=== Exercise inputs ===

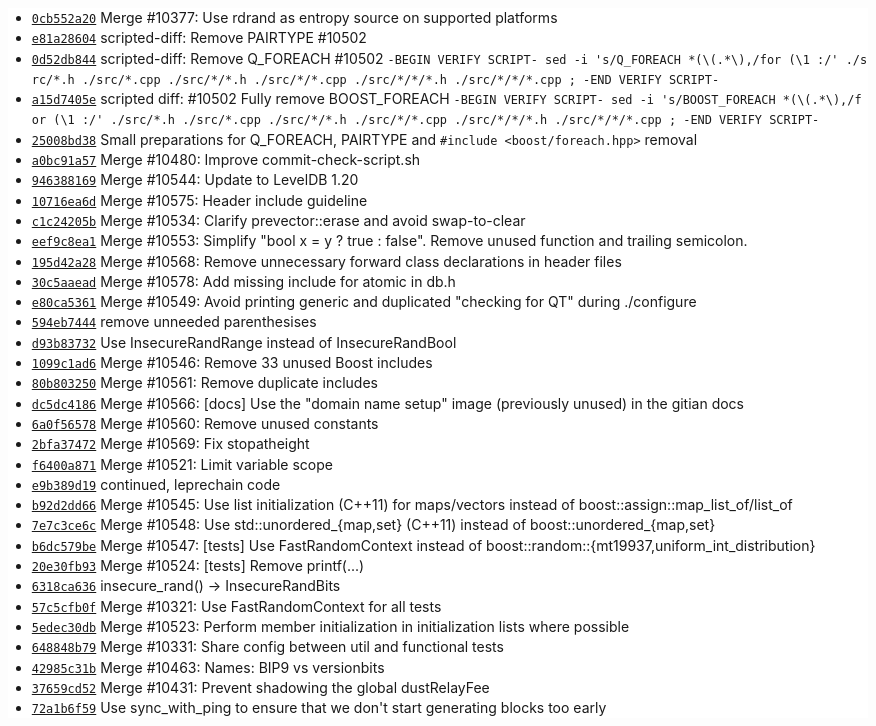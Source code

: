 - [`0cb552a20`](https://github.com/Leprechain/commit/0cb552a20) Merge #10377: Use rdrand as entropy source on supported platforms
- [`e81a28604`](https://github.com/Leprechain/commit/e81a28604) scripted-diff: Remove PAIRTYPE #10502
- [`0d52db844`](https://github.com/Leprechain/commit/0d52db844) scripted-diff: Remove Q_FOREACH #10502 `-BEGIN VERIFY SCRIPT- sed -i 's/Q_FOREACH *(\(.*\),/for (\1 :/' ./src/*.h ./src/*.cpp ./src/*/*.h ./src/*/*.cpp ./src/*/*/*.h ./src/*/*/*.cpp ; -END VERIFY SCRIPT-`
- [`a15d7405e`](https://github.com/Leprechain/commit/a15d7405e) scripted diff: #10502 Fully remove BOOST_FOREACH `-BEGIN VERIFY SCRIPT- sed -i 's/BOOST_FOREACH *(\(.*\),/for (\1 :/' ./src/*.h ./src/*.cpp ./src/*/*.h ./src/*/*.cpp ./src/*/*/*.h ./src/*/*/*.cpp ; -END VERIFY SCRIPT-`
- [`25008bd38`](https://github.com/Leprechain/commit/25008bd38) Small preparations for Q_FOREACH, PAIRTYPE and `#include <boost/foreach.hpp>` removal
- [`a0bc91a57`](https://github.com/Leprechain/commit/a0bc91a57) Merge #10480: Improve commit-check-script.sh
- [`946388169`](https://github.com/Leprechain/commit/946388169) Merge #10544: Update to LevelDB 1.20
- [`10716ea6d`](https://github.com/Leprechain/commit/10716ea6d) Merge #10575: Header include guideline
- [`c1c24205b`](https://github.com/Leprechain/commit/c1c24205b) Merge #10534: Clarify prevector::erase and avoid swap-to-clear
- [`eef9c8ea1`](https://github.com/Leprechain/commit/eef9c8ea1) Merge #10553: Simplify "bool x = y ? true : false". Remove unused function and trailing semicolon.
- [`195d42a28`](https://github.com/Leprechain/commit/195d42a28) Merge #10568: Remove unnecessary forward class declarations in header files
- [`30c5aaead`](https://github.com/Leprechain/commit/30c5aaead) Merge #10578: Add missing include for atomic in db.h
- [`e80ca5361`](https://github.com/Leprechain/commit/e80ca5361) Merge #10549: Avoid printing generic and duplicated "checking for QT" during ./configure
- [`594eb7444`](https://github.com/Leprechain/commit/594eb7444) remove unneeded parenthesises
- [`d93b83732`](https://github.com/Leprechain/commit/d93b83732) Use InsecureRandRange instead of InsecureRandBool
- [`1099c1ad6`](https://github.com/Leprechain/commit/1099c1ad6) Merge #10546: Remove 33 unused Boost includes
- [`80b803250`](https://github.com/Leprechain/commit/80b803250) Merge #10561: Remove duplicate includes
- [`dc5dc4186`](https://github.com/Leprechain/commit/dc5dc4186) Merge #10566: [docs] Use the "domain name setup" image (previously unused) in the gitian docs
- [`6a0f56578`](https://github.com/Leprechain/commit/6a0f56578) Merge #10560: Remove unused constants
- [`2bfa37472`](https://github.com/Leprechain/commit/2bfa37472) Merge #10569: Fix stopatheight
- [`f6400a871`](https://github.com/Leprechain/commit/f6400a871) Merge #10521: Limit variable scope
- [`e9b389d19`](https://github.com/Leprechain/commit/e9b389d19) continued, leprechain code
- [`b92d2dd66`](https://github.com/Leprechain/commit/b92d2dd66) Merge #10545: Use list initialization (C++11) for maps/vectors instead of boost::assign::map_list_of/list_of
- [`7e7c3ce6c`](https://github.com/Leprechain/commit/7e7c3ce6c) Merge #10548: Use std::unordered_{map,set} (C++11) instead of boost::unordered_{map,set}
- [`b6dc579be`](https://github.com/Leprechain/commit/b6dc579be) Merge #10547: [tests] Use FastRandomContext instead of boost::random::{mt19937,uniform_int_distribution}
- [`20e30fb93`](https://github.com/Leprechain/commit/20e30fb93) Merge #10524: [tests] Remove printf(...)
- [`6318ca636`](https://github.com/Leprechain/commit/6318ca636) insecure_rand() -> InsecureRandBits
- [`57c5cfb0f`](https://github.com/Leprechain/commit/57c5cfb0f) Merge #10321: Use FastRandomContext for all tests
- [`5edec30db`](https://github.com/Leprechain/commit/5edec30db) Merge #10523: Perform member initialization in initialization lists where possible
- [`648848b79`](https://github.com/Leprechain/commit/648848b79) Merge #10331: Share config between util and functional tests
- [`42985c31b`](https://github.com/Leprechain/commit/42985c31b) Merge #10463: Names: BIP9 vs versionbits
- [`37659cd52`](https://github.com/Leprechain/commit/37659cd52) Merge #10431: Prevent shadowing the global dustRelayFee
- [`72a1b6f59`](https://github.com/Leprechain/commit/72a1b6f59) Use sync_with_ping to ensure that we don't start generating blocks too early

===

=== Instructions for the task ===
Take the line containing "BIP9 vs versionbits" as the start and the last line of the data as the end, and reproduce that range exactly.

=== Your response ===
- [`42985c31b`](https://github.com/Leprechain/commit/42985c31b) Merge #10463: Names: BIP9 vs versionbits
- [`37659cd52`](https://github.com/Leprechain/commit/37659cd52) Merge #10431: Prevent shadowing the global dustRelayFee
- [`72a1b6f59`](https://github.com/Leprechain/commit/72a1b6f59) Use sync_with_ping to ensure that we don't start generating blocks too early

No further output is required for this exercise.